WASHINGTON - President Barack Obama warned Tuesday that world leaders were nervous Republicans would "blow up" the US economy, and vowed not to budge on his demand for the debt ceiling to be lifted without conditions.
But House Speaker John Boehner insisted there would be no "unconditional surrender" from Republicans and said Congress would only allow more US borrowing if Obama agrees to cut spending.
There was, however, one glimmer of hope for progress in the bitter showdown that has closed the US government for more than a week and sparked fears that Washington could default on its commitments if the debt ceiling is not raised by October 17.
Obama said that, if necessary, he would accept a short-term deal to raise borrowing and reopen the government - a move that would effectively postpone the crisis for a number of weeks.
But the president was adamant that he would not compromise on his refusal to cede ideological concessions to Republicans in return for receiving more authority to borrow money to finance US obligations.
"What you haven't seen before, I think, from the vantage point of a lot of world leaders, is the notion that one party in Congress might blow the whole thing up if they don't get their way," Obama said at a White House news conference designed to hike pressure on Republicans.
"They've never seen that before.
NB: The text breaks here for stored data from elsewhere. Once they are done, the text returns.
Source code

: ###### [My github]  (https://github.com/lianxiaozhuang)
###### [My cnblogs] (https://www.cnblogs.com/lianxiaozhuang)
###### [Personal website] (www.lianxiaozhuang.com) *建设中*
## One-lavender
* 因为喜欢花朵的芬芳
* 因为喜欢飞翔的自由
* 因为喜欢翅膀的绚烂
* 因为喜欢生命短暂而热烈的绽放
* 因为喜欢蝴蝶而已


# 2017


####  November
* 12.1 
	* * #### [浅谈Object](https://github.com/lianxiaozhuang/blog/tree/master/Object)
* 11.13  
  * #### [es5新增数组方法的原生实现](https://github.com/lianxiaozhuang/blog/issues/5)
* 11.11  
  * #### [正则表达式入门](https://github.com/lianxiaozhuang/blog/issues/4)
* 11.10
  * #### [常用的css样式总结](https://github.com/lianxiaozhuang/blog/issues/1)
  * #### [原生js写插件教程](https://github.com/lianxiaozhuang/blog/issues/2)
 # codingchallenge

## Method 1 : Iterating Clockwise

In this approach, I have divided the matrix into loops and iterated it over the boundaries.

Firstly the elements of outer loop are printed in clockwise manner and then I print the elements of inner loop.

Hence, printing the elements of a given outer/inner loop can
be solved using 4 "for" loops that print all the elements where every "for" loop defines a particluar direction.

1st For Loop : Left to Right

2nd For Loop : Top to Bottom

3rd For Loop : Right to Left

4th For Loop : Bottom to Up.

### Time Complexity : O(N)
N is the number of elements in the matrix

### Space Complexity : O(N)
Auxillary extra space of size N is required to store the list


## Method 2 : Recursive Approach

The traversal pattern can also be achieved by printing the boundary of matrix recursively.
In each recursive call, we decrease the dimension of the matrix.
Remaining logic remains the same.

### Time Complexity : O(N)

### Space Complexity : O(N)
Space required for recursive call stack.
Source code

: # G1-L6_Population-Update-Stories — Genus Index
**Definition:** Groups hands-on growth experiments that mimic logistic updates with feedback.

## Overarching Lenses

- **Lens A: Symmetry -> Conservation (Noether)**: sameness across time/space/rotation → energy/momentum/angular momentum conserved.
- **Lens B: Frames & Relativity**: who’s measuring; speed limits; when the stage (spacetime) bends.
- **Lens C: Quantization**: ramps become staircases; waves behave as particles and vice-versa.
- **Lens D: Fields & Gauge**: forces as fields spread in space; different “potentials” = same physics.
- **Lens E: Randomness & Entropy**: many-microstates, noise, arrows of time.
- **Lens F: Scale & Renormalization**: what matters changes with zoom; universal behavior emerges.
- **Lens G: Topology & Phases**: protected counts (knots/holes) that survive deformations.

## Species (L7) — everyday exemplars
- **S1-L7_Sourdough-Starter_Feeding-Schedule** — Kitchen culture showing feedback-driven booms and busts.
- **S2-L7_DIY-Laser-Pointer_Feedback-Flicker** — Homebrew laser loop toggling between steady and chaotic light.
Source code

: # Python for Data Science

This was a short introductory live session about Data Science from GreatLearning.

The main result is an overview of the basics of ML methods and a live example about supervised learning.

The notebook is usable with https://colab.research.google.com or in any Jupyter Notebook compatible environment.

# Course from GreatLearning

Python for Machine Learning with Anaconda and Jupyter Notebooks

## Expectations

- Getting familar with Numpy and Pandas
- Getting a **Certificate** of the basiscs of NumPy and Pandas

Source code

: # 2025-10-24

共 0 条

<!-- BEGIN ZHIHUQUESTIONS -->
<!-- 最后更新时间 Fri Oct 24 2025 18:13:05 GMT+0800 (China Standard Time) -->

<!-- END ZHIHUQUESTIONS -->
And that does make them nervous." Obama spoke a day after China, which is sitting on a vast pile of US Treasury bonds, warned that the time was running out for the United States to prove its credit worthiness and the credibility of the world's reserve currency.
Stocks in New York dipped for another day Tuesday, with investors increasingly concerned that the government will not get its act together in time.
The Dow Jones Industrial Average fell 159.71 points (1.07 per cent) to 14,776.53 and the tech-rich Nasdaq Composite Index plummeted 75.54 (2.00 per cent) to 3,694.83.
Investors also sold off short-term bonds, sending the yield on the one-month Treasury note to 0.31 per cent, its highest level since the crisis year of 2008, up from 0.15 per cent Monday.